Min_Element.org

The Min_Element algorithm

The Min_Element algorithm searches the minimum in a general sequence. Its signature can be expressed as:

function Min_Element(A : T_arr) return Option;

Min_Element will return an option containing the first index I of A such as for all K in A'First .. A'Last, A(I) <= A(K). It is of course an algorithm very similar to Max_Element.

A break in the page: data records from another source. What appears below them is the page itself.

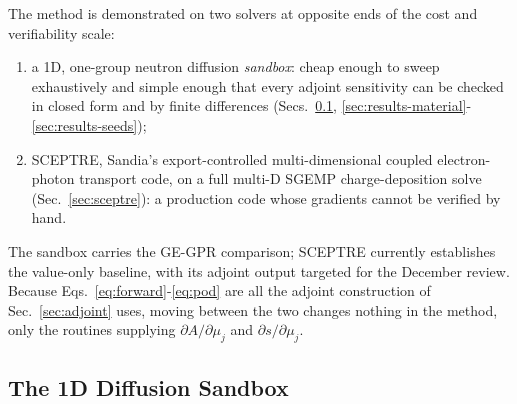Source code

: \documentclass[]{ANStopical}
\begin{document}
The method is demonstrated on two solvers at opposite ends of the cost and verifiability scale:
\begin{enumerate}
    \item a 1D, one-group neutron diffusion \emph{sandbox}: cheap enough to sweep exhaustively and simple enough that every adjoint sensitivity can be checked in closed form and by finite differences (Secs.~\ref{sec:sandbox}, \ref{sec:results-material}-\ref{sec:results-seeds});
    \item SCEPTRE, Sandia's export-controlled multi-dimensional coupled electron-photon transport code, on a full multi-D SGEMP charge-deposition solve (Sec.~\ref{sec:sceptre}): a production code whose gradients cannot be verified by hand.
\end{enumerate}

The sandbox carries the GE-GPR comparison; SCEPTRE currently establishes the value-only baseline, with its adjoint output targeted for the December review. Because Eqs.~\eqref{eq:forward}-\eqref{eq:pod} are all the adjoint construction of Sec.~\ref{sec:adjoint} uses, moving between the two changes nothing in the method, only the routines supplying $\partial A/\partial\mu_j$ and $\partial s/\partial\mu_j$.

\subsection{The 1D Diffusion Sandbox}\label{sec:sandbox}
\end{document}
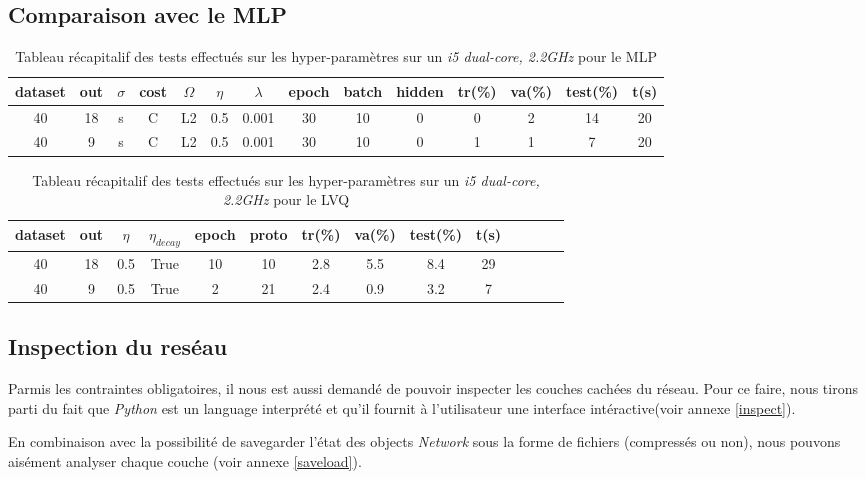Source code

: \documentclass[11pt]{article}
\begin{document}
\subsection{Comparaison avec le MLP}
\begin{table}[h]
	\centering
	\begin{tabular}{|c|c|c|c|c|c|c|c|c|c|c|c|c|c|}
		\hline
		dataset & out & $\sigma$  & cost & $\Omega$ & $\eta$ & $\lambda$ &
			epoch  & batch & hidden & tr(\%) & va(\%) & test(\%) & t(s)\\
		\hline		
		40	& 18 & s & C & L2 & 0.5 & 0.001 & 30 & 10 & 0 & 0 & 2 & 14 & 20 \\
		\hline
		40	& 9 & s & C & L2 & 0.5 & 0.001 & 30 & 10 & 0 & 1 & 1 & 7 & 20 \\
		\hline
\end{tabular}
  \caption{Tableau r\'ecapitalif des tests effectu\'es sur les
	hyper-param\`etres sur un {\em i5 dual-core, 2.2GHz} pour le MLP }
\end{table}
\begin{table}[h]
	\centering
	\begin{tabular}{|c|c|c|c|c|c|c|c|c|c|c|c|c|c|}
		\hline
		dataset & out  & $\eta$ & $\eta_{decay}$ & epoch  & proto  & tr(\%) & va(\%) & test(\%) & t(s)\\
		\hline		
		40	& 18 & 0.5 & True & 10 & 10 & 2.8 & 5.5 & 8.4 & 29\\
		\hline
		40	& 9 & 0.5 & True & 2 & 21 & 2.4 & 0.9 & 3.2 & 7\\
		\hline
\end{tabular}
  \caption{Tableau r\'ecapitalif des tests effectu\'es sur les
	hyper-param\`etres sur un {\em i5 dual-core, 2.2GHz} pour le LVQ }
\end{table}


\newpage
\subsection{Inspection du res\'eau}
Parmis les contraintes obligatoires, il nous est aussi demand\'e de pouvoir
inspecter les couches cach\'ees du r\'eseau. Pour ce faire, nous tirons parti du
fait que {\em Python} est un language interpr\'et\'e et qu'il fournit \`a
l'utilisateur une interface int\'eractive(voir annexe \ref{inspect}).

En combinaison avec la possibilit\'e de savegarder l'\'etat des
objects {\em Network} sous la forme de fichiers (compress\'es ou non), nous
pouvons ais\'ement analyser chaque couche (voir annexe \ref{saveload}).
\end{document}
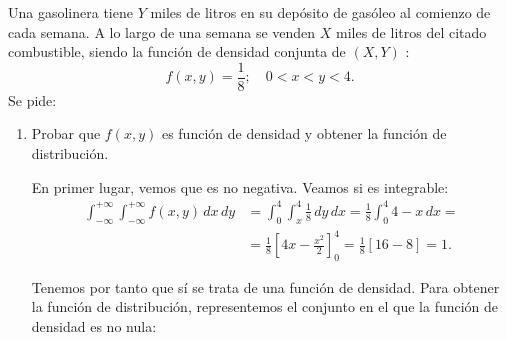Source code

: \begin{ejercicio}
    Una gasolinera tiene $Y$ miles de litros en su depósito de gasóleo al comienzo de cada semana. A lo largo de una semana se venden $X$ miles de litros del citado combustible, siendo la función de densidad conjunta de $(X,Y)$ :
    \[
        f(x, y) = \frac{1}{8}; \quad 0 < x < y < 4.
    \]
    Se pide:
    \begin{enumerate}
        \item Probar que $f(x, y)$ es función de densidad y obtener la función de distribución.
        
        En primer lugar, vemos que es no negativa. Veamos si es integrable:
        \begin{align*}
            \int_{-\infty}^{+\infty} \int_{-\infty}^{+\infty} f(x, y) \, dx \, dy &= \int_{0}^{4} \int_{x}^{4} \frac{1}{8} \, dy \, dx = \frac{1}{8}\int_{0}^{4} 4-x \, dx =\\&= \frac{1}{8}\left[4x-\frac{x^2}{2}\right]_0^4 = \frac{1}{8}\left[16-8\right] = 1.
        \end{align*}

        Tenemos por tanto que sí se trata de una función de densidad.
        Para obtener la función de distribución, representemos el conjunto en el que la función de densidad es no nula:
        \begin{figure}[H]
            \centering
        \end{figure}


\end{enumerate}
\end{ejercicio}
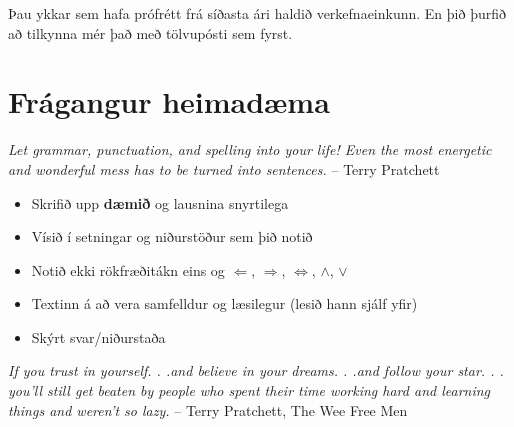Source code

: \documentclass[letterpaper,10pt,icelandic]{sphinxmanual}
\begin{document}
Þau ykkar sem hafa prófrétt frá síðasta ári haldið verkefnaeinkunn. En þið þurfið að tilkynna mér það með tölvupósti sem fyrst.


\section{Frágangur heimadæma}
\label{vidauki:fragangur-heimadaema}
\emph{Let grammar, punctuation, and spelling into your life! Even the most energetic and wonderful mess has to be turned into sentences.}
-- Terry Pratchett
\begin{itemize}
\item {} 
Skrifið upp \textbf{dæmið} og lausnina snyrtilega

\item {} 
Vísið í setningar og niðurstöður sem þið notið

\item {} 
Notið ekki rökfræðitákn eins og \(\Leftarrow\), \(\Rightarrow\), \(\Leftrightarrow\), \(\wedge\), \(\vee\)

\item {} 
Textinn á að vera samfelldur og læsilegur (lesið hann sjálf yfir)

\item {} 
Skýrt svar/niðurstaða

\end{itemize}

\emph{If you trust in yourself. . .and believe in your dreams. . .and follow your star. . . you'll still get beaten by people who spent their time working hard and learning things and weren't so lazy.}
-- Terry Pratchett, The Wee Free Men
\end{document}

Predicates used for specification

As for Max_Element, we will first define predicates to help readability of specification.

The Lower_Bound predicate

The Lower_Bound predicate will be used to assert that the return value is a lower bound for the values of A (A'First .. N), where N is given:

function Lower_Bound
  (A : T_Arr;
   V : T)
   return Boolean is (for all I in A'First .. A'Last => A (I) >= V);

The Strict_Lower_Bound predicate

The Strict_Lower_Bound predicate will be used to confirm that the returned value is the first valid index for a minimum. It expresses the fact that all the values of A before index N are strictly lesser than V:

function Strict_Lower_Bound
  (A : T_Arr;
   V : T)
   return Boolean is (for all I in A'First .. A'Last => A (I) > V);

The Specification of Min_Element

The specification of Min_Element can be expressed as follows:

function Min_Element
  (A : T_Arr)
   return Option with
   Contract_Cases => (A'Length = 0 => not Min_Element'Result.Exists,
    A'Length > 0 =>
      Min_Element'Result.Exists and then Min_Element'Result.Value <= A'Last
      and then Min_Element'Result.Value >= A'First
      and then Lower_Bound (A, A (Min_Element'Result.Value))
      and then
      (if Min_Element'Result.Value > A'First then
	 Strict_Lower_Bound
	   (A (A'First .. Min_Element'Result.Value - 1),
	    A (Min_Element'Result.Value))));

Here, the postconditions are expressed through 2 contract cases:

• if A is empty then an “empty” Option is returned
• else there is a valid index returned and
  1. the result is a lower bound for the values in A
  2. for all value V of A found at an index stricly lower than Result.Value then V > A(Result.Value). This expresses the fact that the result is indeed the first index containing the minimum element of A.

Implementation of Min_Element

function Min_Element
  (A : T_Arr)
   return Option
is
   Result : Option := (Exists => False);
begin
   if A'Length = 0 then
      return Result;
   else
      Result := (Exists => True, Value => A'First);

      for I in A'First .. A'Last loop
	 if A (I) < A (Result.Value) then
	    Result.Value := I;
	 end if;

	 pragma Loop_Invariant (Result.Value in A'First .. A'Last);
	 pragma Loop_Invariant
	   (Lower_Bound (A (A'First .. I), A (Result.Value)));
	 pragma Loop_Invariant
	   ((if Result.Value > A'First then
	       Strict_Lower_Bound
		 (A (A'First .. Result.Value - 1), A (Result.Value))));

      end loop;

      return Result;

   end if;

end Min_Element;

The implementation is quite similar to the one of Max_Element with predicates. Here the loop invariants specify that

1. the result is in a valid range
2. the current result is a minimum for all the values already examined (from A'First to I)
3. the current minimum is the first occurrence of this value in A (i.e. all previous values of A are striclty greater)

When using GNATprove on this specification and implementation, everything is proved.